札商110周年記念フォーラム「人を呼ぶまち・さっぽろ」これからの100年を考える

経済総合

IMG_8483(写真は、クリエーター目線から札幌の発信方法のヒントを訴えた菱川勢一氏)
 続いて、映像作家・写真家・撮影監督・アーティスト・武蔵野美術大教授の菱川勢一氏が『気鋭の映像作家が語る札幌の魅力発信方法』をテーマに基調講演。
 菱川氏は、徳島県の依頼を受けて県庁のホームページにユーチューブで「VS東京」のキャンペーン動画を作って流したことを紹介、「東京との比較で徳島の良さを訴えたものだが、刺激的なタイトルが受けて地元や東京のマスコミに取り上げられた。広告効果は約10億円とも言われた。また、三重県では若者の地元流出を止めるリクルート動画を作り、こちらもカルチャー系や情報系メディアで取り上げられて話題になった」と語った。

  
 また、「大手の広告クライアントなどは、『視聴率やページビューを無視してほしい』と言ってきている。かつては視聴率やページビューが多ければそれだけCMやweb広告をよく見ていると言うことだったが、今は数字では読めない時代に入ってきた。広告効果や訴求する力を、数字で測ったりしなくなってきた。
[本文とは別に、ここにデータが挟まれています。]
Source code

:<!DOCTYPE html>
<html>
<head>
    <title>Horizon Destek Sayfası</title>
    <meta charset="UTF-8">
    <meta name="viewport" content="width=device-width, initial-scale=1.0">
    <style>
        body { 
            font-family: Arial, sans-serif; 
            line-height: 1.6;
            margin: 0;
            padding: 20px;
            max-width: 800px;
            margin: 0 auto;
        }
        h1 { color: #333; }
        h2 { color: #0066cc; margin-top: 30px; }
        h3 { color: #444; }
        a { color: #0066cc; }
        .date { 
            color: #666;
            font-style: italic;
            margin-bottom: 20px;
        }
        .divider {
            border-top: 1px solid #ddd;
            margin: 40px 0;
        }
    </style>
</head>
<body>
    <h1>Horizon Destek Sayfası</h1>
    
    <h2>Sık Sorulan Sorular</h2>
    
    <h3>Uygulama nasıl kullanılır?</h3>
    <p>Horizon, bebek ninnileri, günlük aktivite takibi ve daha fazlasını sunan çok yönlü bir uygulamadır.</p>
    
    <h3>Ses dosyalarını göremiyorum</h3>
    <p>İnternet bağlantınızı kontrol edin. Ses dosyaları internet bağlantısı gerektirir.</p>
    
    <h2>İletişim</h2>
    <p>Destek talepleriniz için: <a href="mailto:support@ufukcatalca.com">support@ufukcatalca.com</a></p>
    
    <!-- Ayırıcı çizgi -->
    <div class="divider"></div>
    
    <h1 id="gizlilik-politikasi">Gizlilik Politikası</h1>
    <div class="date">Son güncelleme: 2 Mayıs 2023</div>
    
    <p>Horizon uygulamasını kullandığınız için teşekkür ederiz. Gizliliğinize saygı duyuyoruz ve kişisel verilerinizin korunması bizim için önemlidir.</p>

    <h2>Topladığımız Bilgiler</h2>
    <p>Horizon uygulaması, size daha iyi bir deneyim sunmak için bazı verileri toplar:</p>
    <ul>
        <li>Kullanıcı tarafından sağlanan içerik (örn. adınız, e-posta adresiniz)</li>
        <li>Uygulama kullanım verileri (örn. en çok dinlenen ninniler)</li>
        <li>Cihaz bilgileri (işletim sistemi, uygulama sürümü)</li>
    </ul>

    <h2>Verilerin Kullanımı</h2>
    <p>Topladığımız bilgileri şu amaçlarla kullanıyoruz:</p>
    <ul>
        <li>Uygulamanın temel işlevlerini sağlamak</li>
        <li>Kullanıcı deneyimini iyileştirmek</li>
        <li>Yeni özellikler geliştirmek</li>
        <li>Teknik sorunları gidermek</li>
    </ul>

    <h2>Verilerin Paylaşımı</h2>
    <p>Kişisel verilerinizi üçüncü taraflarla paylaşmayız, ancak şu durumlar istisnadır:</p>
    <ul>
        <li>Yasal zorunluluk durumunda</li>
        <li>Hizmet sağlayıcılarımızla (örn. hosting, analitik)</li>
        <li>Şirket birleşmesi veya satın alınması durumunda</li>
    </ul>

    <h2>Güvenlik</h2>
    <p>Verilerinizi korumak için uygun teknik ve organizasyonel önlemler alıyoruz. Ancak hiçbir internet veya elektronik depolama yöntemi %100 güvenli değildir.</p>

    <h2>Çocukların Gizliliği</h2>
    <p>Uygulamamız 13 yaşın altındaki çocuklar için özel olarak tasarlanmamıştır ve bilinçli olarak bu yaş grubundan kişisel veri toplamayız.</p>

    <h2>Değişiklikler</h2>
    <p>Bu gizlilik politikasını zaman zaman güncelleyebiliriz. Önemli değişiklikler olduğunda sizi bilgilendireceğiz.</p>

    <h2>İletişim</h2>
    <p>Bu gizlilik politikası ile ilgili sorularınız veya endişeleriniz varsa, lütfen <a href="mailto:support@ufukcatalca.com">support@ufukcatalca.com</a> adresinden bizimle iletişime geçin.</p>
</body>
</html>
つまり繋がりや情熱が波を起こす時代に入ったということだ」とクリエーターの目線から発信方法の変化を指摘した。
 
 プログラム最後のパネルディスカッションは、コーディネーターを同志社大特別客員教授・文化庁文化芸術創造都市振興室長の佐々木雅幸氏が務め、パネリストには札幌市副市長の町田隆敏氏、札幌商工会議所観光部会長・さっぽろテレビ塔社長の高山裕史氏、札幌大客員教授の中田美知子氏、それに基調講演をした平、菱川両氏の5人が参加して行われた。

 町田氏は、「メディアアーツ都市としてコンテンツ×ITの強みを生かし、『札幌は面白そうだ』という発信をしていきたい。その一つが10月10日から16日まで開催されるノーマップス。イノベーティブでクリエイティブなマチを目指すきっかけにしたい」と述べた。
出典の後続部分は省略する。